That is the look of disappointment. Disappointment at what your testing tool is reporting — versus what you’re actually seeing in your business metrics.

Neil Patel wrote a useful post yesterday on lessons he’d learned after dropping $252K on Conversion Rate Optimization (CRO). It’s a very worthwhile read (whether you have that kind of coin to spend on CRO or not).

I particularly like this excerpt from Neil’s Lesson #10:

Over the last 1.5 years I’ve noticed a trend that just because a test says it increases your revenue by 30%, doesn’t mean it will maintain that increase in the long run. I am not 100% sure why, and nor are the consultants I work with, as they have seen this happen too.

Even with statistically significant tests, those 30% revenue lifts tend to be 15% lifts in the long run.

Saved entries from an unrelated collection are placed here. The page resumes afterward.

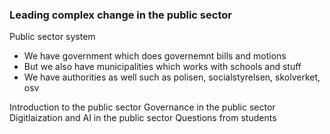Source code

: 
### Leading complex change in the public sector


Public sector system
- We have government which does governemnt bills and motions
- But we also have municipalities which works with schools and stuff
- We have authorities as well such as polisen, socialstyrelsen, skolverket, osv


Introduction to the public sector
Governance in the public sector
Digitlaization and AI in the public sector
Questions from students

My best guess is that there are other variables that come into play, such as the quality or volume of your traffic changing over time.

As a conversion expert, I’d be happy to share what I’ve observed around this mysterious phenomenon.

Your testing tool – and your interpretation of its data – is setting false expectations for that winning test. The tool isn’t lying to you – you’re just lying to yourself. So stop it. 🙂

Just because you have a statistically meaningful result (let’s say, a 95% level of confidence) on a juicy 25% conversion rate lift does NOT mean that lift will hold true forever, and certainly not for an entire year – and perhaps not even for the weeks immediately following your big test.

It only suggests that all things remaining constant, you will achieve the same result in 19 out of 20 repeated tests. All things remaining constant (except for the variable you’re testing, of course) is the key.

Back to grade school

Did you ever conduct a plant growth experiment in grade school? The kind where you control the plant’s environment and change only a single variable – such as the amount of water you provide, or the type of soil used? This is essentially what you’re doing with a split or A/B test on the Web.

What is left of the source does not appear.